The gain knob is a very useful knob on this pedal. As you increase it you get a nice smooth increase without becoming too wild. You can go from a jangly sound to a nice gritty blues all the way up to classic rock territory. Need a little more? Flip the switch from Vintage to Modern and you'll get a little more edge to the sound. To really notice the difference between Modern and Vintage you need to be playing at some high volumes on the amp. If you are at home practice levels the difference isn't really noticeable  Open the amp up and flip that switch and suddenly you realize that the Germanium diode is there. I found with a guitar with single coil pickups I could get some very nice sounds just short of metal. Hook up my Les Paul and suddenly I could get into much thicker territory. Vintage has that nice sound you get from an old amp whose output transformer sags a little when pushed really hard. 

The dual tone knobs - tone and bass- make for a very useful pedal. Ever try to adjust a single knob to control how bright or dark your sound is? I found that as I increased gain I could lower the bass a little for a smoother sound. Now we're getting into a lot of Joe Satriani's sounds. Lower bass even more and without too much gain and I hit Stevie Ray Vaughn country. Want even more distortion above your rhythm sound with more volume? That's what that switch labeled 'More' is for. It works perfectly to kick you up to lead levels.
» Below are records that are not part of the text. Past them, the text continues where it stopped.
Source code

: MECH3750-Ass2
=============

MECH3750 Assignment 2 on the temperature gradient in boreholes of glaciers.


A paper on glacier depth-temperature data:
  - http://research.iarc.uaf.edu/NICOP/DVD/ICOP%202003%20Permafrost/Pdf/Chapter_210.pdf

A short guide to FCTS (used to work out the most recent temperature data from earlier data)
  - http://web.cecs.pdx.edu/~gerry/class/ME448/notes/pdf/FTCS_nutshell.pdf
This means you can run the pedal always on to get your sound and still have an easy way to go into your lead tone. 


I've always placed my distortion pedal after my overdrive pedal. This lets me drive that distortion pedal harder and get a lot more sound out of it without its settings being too high. Then, I could turn off the overdrive and only run the distortion pedal. This usually gave me a good rock rhythm sound. With the Ice 9 pedal and it's 'On' and 'More' setting I can probably delete my distortion pedal. Currently its still there and I'm playing with what I can now set my distortion pedal to. I've found I can go even lighter on my settings which lets me have more options when I'm playing. Can you sound like Satriani? Sure. But more importantly you can explore new sounds with your guitar and amp and see new options open up for your tone.

I have only one complaint about this pedal. I wish the knobs weren't so easy to turn. Normally not having to use your thumb to turn a dial is a good thing but these are so loose that a guitar cord brushing against them can rotate them. Same thing if your foot actually touches them as your trying to activate the switches. These knobs feel just like Vox's amp knobs which is great in that application - not so much in a pedal. It's happened a few times where suddenly I realize something has changed and I look down and all the knobs are askew from my settings. 

With its huge range of tones I'm not going to go to another overdrive pedal anytime soon. Maybe for another twenty years or so.